Pulmonary arterial hypertension (PAH) is a devastating pulmonary vascular lung disease characterized by increased pressure in the pulmonary arteries leading to cardiac right ventricular (RV) hypertrophy, RV failure, and ultimately death. Current PAH therapies merely improve symptoms temporarily and patients often need lung and heart transplantation. As such, there is dire need for new insights into PAH pathophysiology to find novel therapeutic approaches. A key mechanism driving PAH is medial hyperplasia resulting from enhanced pulmonary arterial smooth muscle cell (PASMC) proliferation.
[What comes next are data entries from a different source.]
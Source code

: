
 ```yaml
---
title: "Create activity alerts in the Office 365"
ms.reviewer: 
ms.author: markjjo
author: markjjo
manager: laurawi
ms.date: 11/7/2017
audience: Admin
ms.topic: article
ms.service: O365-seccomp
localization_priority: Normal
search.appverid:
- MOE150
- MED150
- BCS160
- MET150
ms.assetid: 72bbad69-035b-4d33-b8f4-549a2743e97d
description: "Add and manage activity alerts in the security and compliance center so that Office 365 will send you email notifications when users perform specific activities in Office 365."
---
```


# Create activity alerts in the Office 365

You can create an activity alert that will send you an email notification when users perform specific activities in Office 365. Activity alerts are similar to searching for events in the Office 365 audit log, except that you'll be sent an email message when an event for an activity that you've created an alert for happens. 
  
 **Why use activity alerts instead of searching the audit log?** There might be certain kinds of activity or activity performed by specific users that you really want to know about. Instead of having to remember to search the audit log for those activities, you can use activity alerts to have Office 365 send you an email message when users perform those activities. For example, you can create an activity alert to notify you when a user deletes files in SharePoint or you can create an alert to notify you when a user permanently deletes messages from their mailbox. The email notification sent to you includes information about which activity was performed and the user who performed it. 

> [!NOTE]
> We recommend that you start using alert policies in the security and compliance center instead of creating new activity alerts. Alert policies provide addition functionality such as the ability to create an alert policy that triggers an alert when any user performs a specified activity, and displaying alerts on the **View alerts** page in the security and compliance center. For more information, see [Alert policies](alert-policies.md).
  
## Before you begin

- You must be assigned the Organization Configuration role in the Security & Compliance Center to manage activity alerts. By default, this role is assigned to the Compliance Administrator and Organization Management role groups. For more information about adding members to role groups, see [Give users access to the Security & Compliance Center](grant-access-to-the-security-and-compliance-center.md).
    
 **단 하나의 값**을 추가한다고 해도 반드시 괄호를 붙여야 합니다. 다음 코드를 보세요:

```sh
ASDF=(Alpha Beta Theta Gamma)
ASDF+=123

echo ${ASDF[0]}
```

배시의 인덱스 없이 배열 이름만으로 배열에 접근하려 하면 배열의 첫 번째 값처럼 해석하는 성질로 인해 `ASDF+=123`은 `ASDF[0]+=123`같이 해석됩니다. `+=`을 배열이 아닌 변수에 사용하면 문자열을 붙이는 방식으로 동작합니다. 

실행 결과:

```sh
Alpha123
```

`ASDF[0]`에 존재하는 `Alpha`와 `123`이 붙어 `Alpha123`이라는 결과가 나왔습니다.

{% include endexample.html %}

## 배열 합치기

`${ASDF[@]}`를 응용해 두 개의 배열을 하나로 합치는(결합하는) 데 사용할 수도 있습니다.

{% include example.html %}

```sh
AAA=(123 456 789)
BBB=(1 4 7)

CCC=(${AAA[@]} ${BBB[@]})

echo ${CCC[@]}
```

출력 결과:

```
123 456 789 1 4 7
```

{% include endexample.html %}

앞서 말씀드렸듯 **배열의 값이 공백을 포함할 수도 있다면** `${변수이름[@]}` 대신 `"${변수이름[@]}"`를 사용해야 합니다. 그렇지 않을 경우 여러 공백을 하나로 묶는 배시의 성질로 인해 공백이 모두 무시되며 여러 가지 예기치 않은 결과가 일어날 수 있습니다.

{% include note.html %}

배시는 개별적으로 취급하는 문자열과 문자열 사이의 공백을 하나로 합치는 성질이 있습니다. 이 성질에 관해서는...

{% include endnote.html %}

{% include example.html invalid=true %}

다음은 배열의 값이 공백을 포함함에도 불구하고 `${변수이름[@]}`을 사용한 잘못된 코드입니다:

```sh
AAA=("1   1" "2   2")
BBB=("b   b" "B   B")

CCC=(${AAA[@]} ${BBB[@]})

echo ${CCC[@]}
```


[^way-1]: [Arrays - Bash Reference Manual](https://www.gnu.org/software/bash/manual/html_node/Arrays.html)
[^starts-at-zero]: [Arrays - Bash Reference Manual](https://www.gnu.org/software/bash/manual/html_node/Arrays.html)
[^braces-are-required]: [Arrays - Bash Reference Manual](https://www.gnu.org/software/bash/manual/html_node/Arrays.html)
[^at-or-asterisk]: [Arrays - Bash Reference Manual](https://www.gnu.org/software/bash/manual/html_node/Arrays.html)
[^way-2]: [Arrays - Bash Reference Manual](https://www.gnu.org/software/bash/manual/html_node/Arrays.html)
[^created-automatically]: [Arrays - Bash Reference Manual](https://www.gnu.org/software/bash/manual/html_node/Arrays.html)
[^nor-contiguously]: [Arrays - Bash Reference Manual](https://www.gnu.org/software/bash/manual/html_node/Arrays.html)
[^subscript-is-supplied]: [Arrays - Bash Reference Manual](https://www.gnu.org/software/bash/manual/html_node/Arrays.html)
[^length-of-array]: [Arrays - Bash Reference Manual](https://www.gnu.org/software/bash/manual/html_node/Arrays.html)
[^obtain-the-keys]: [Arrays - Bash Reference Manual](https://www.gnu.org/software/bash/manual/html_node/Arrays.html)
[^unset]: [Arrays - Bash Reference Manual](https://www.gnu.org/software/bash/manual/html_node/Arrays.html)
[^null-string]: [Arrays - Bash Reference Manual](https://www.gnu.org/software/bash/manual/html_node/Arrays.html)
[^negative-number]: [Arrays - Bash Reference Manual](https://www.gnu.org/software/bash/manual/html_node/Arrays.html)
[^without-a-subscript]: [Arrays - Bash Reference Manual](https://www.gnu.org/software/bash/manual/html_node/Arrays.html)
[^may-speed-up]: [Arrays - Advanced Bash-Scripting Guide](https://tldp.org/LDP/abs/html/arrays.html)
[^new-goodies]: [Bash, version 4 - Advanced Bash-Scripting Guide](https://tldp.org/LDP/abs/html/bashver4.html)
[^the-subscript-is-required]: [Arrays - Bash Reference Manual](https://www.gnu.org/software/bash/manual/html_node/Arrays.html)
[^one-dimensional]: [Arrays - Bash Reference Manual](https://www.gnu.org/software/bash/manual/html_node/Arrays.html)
Using an unbiased bioinformatics approach in an online-available microarray expression dataset of dissected pulmonary arteries (PA) from PAH patients, we discovered a novel gene, small leucine-rich proteoglycan Asporin (Aspn), which is highly and significantly upregulated in PAH compared to otherwise-healthy donor PA. Further bioinformatic analysis at a single-cell level in an online human lung dataset revealed that Aspn is most highly expressed in pulmonary SMC. We validated higher Aspn mRNA expression in human lungs and PASMC from PAH patients compared to controls, supporting our bioinformatics approach. Moreover, Aspn protein expression is elevated in PASMC in lung tissue sections from PAH patients compared to donors . Functionally, silencing Aspn in PASMC from PAH patients promoted proliferation. To find potential downstream mediators of Aspn, STRING database analysis revealed that Aspn binds to the pro-proliferative mediator TGFβ1. Accordingly, TGFβ1 downstream mediator p-SMAD2 is enhanced upon Aspn silencing in PASMC. In vivo , intratracheal delivery of Aspn siRNA in rats aggravated Sugen/Hypoxia-induced PH, as assessed by RV systolic pressure, echocardiography, and pulmonary vascular remodeling. Taken together, we hypothesize that elevated Aspn expression in PAH is a compensatory mechanism that inhibits PASMC proliferation, leading to decreased PA vascular remodeling, and that Aspn may be a novel therapeutic target against PAH.